Why didn't you grill that guest more?

I got an email from a listener (whom I will refer to only by his first name, Alex) who had some feedback on my recent episode with Andy Martin from Zillow. The email was long but I can paraphrase the core question in this snippet:

...some of his answers were vague and I wish you had interogated him more on how the model works. It would have been much more interesting to hear about the feature importance of their models and getting into the nitty-gritty of making a good prediction.

Andy and I talked quite a bit about Zillow's Zestimate service and Alex apparently felt that I had asked only surface level questions about the process for creating Zestimate. First off, Alex, thanks for your candid feedback. We really appreciate hearing raw opinions like this at Data Skeptic.

I think fundamentally, Alex's question is more about my approach as an interviewer than about Zillow specifically, so I'll answer the question from that perspective.

Long time listeners to Data Skeptic might notice that I rarely interview people from high profile companies. Yes, I've interviewed several people from Microsoft, but never anyone from Google, Facebook, LinkedIn, Cloudera, etc.
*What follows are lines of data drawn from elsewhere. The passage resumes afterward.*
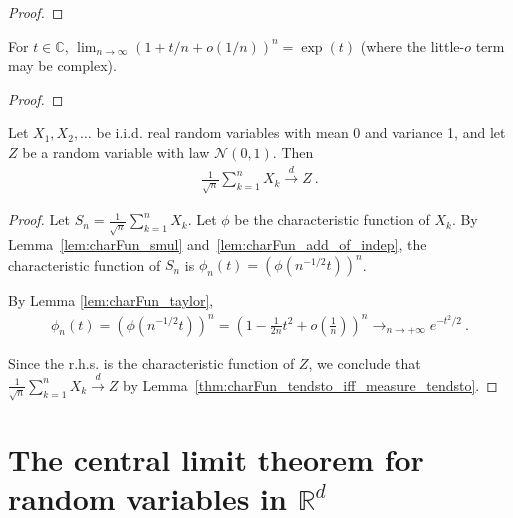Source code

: \begin{proof}\leanok
{}
\end{proof}

\begin{lemma}\label{lem:tendsto_one_plus_div_pow_exp}
\leanok
{}
For $t\in\mathbb{C}$, $\lim_{n\to\infty}(1+t/n+o(1/n))^n=\exp(t)$ (where the little-$o$ term may be complex).
\end{lemma}

\begin{proof}\leanok
\end{proof}

\begin{theorem}\label{thm:clt}
    \leanok
Let $X_1, X_2, \ldots$ be i.i.d. real random variables with mean 0 and variance 1, and let $Z$ be a random variable with law $\mathcal N(0,1)$. Then
\begin{align*}
\frac{1}{\sqrt{n}}\sum_{k=1}^n X_k \xrightarrow{d} Z \: .
\end{align*}
\end{theorem}

\begin{proof}
\leanok
Let $S_n = \frac{1}{\sqrt{n}}\sum_{k=1}^n X_k$. Let $\phi$ be the characteristic function of $X_k$. By Lemma~\ref{lem:charFun_smul} and~\ref{lem:charFun_add_of_indep}, the characteristic function of $S_n$ is $\phi_n(t) = (\phi(n^{-1/2}t))^n$.

By Lemma \ref{lem:charFun_taylor},
\begin{align*}
\phi_n(t) = (\phi(n^{-1/2}t))^n = \left(1 - \frac{1}{2n}t^2 + o(\frac{1}{n})\right)^n \to_{n \to +\infty} e^{-t^2/2} \: .
\end{align*}

Since the r.h.s. is the characteristic function of $Z$, we conclude that $\frac{1}{\sqrt{n}}\sum_{k=1}^n X_k \xrightarrow{d} Z$ by Lemma~\ref{thm:charFun_tendsto_iff_measure_tendsto}.
\end{proof}


\section{The central limit theorem for random variables in $\mathbb{R}^d$}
At least one of those companies seems to keep a tight leash on letting employees talk to the press, which is part of the explanation. But more importantly, my goal with Data Skeptic is always to bring you content that is informative, original, and interesting. I don't want to cover the same topics that other media outlets already cover and I will never let the program be a platform for a PR person to repeat their scripted talking points. Several listeners have observed that I rarely interview executives. My goal is always to get the message directly from the people doing the interesting work. When communicating with large companies, that can sometimes be a challenge.

Setting things up with Zillow was relatively easy. They were professional and accomodating at every step. There was one point in or interview process for which they gave the response "we can't talk about that particular detail", but in my own assessment, our interview is no weaker for leaving that singular detail out of the discussion. As an aside, some readers might be interested to know that there has only been one interview in the history of Data Skeptic where I canceled an interview mid-stream. It was with a mid-sized company where a PR person was listening in and continuously interjecting about what could and could not be talked about. There came a point when I determined that the restrictions on what we could discuss made the interview no longer worth airing. Nothing even remotely like that happened with my chat with Andy.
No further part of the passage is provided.